— Task directions —
Where the line containing "Chroma ID |" appears, begin retyping; continue exactly through the final line of the data. Omit every picture.

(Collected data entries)
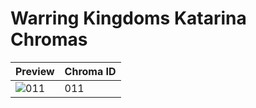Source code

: # Warring Kingdoms Katarina Chromas
| Preview | Chroma ID |
|---------|-----------|
| ![011](https://raw.communitydragon.org/latest/plugins/rcp-be-lol-game-data/global/default/v1/champion-chroma-images/55/55011.png) | 011 |
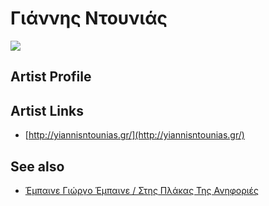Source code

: # Γιάννης Ντουνιάς

![](../../asssets/artists/Γιάννης_Ντουνιάς.png)

## Artist Profile



## Artist Links

- [http://yiannisntounias.gr/](http://yiannisntounias.gr/)


## See also

- [Έμπαινε Γιώργο Έμπαινε / Στης Πλάκας Της Ανηφοριές](Γιάννης_Ντουνιάς-Έμπαινε_Γιώργο_Έμπαινε_-_Στης_Πλάκας_Της_Ανηφοριές.md)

— Finished exercise —
| Preview | Chroma ID |
|---------|-----------|
| ![011](https://raw.communitydragon.org/latest/plugins/rcp-be-lol-game-data/global/default/v1/champion-chroma-images/55/55011.png) | 011 |
Source code

: # Γιάννης Ντουνιάς

![](../../asssets/artists/Γιάννης_Ντουνιάς.png)

## Artist Profile



## Artist Links

- [http://yiannisntounias.gr/](http://yiannisntounias.gr/)


## See also

- [Έμπαινε Γιώργο Έμπαινε / Στης Πλάκας Της Ανηφοριές](Γιάννης_Ντουνιάς-Έμπαινε_Γιώργο_Έμπαινε_-_Στης_Πλάκας_Της_Ανηφοριές.md)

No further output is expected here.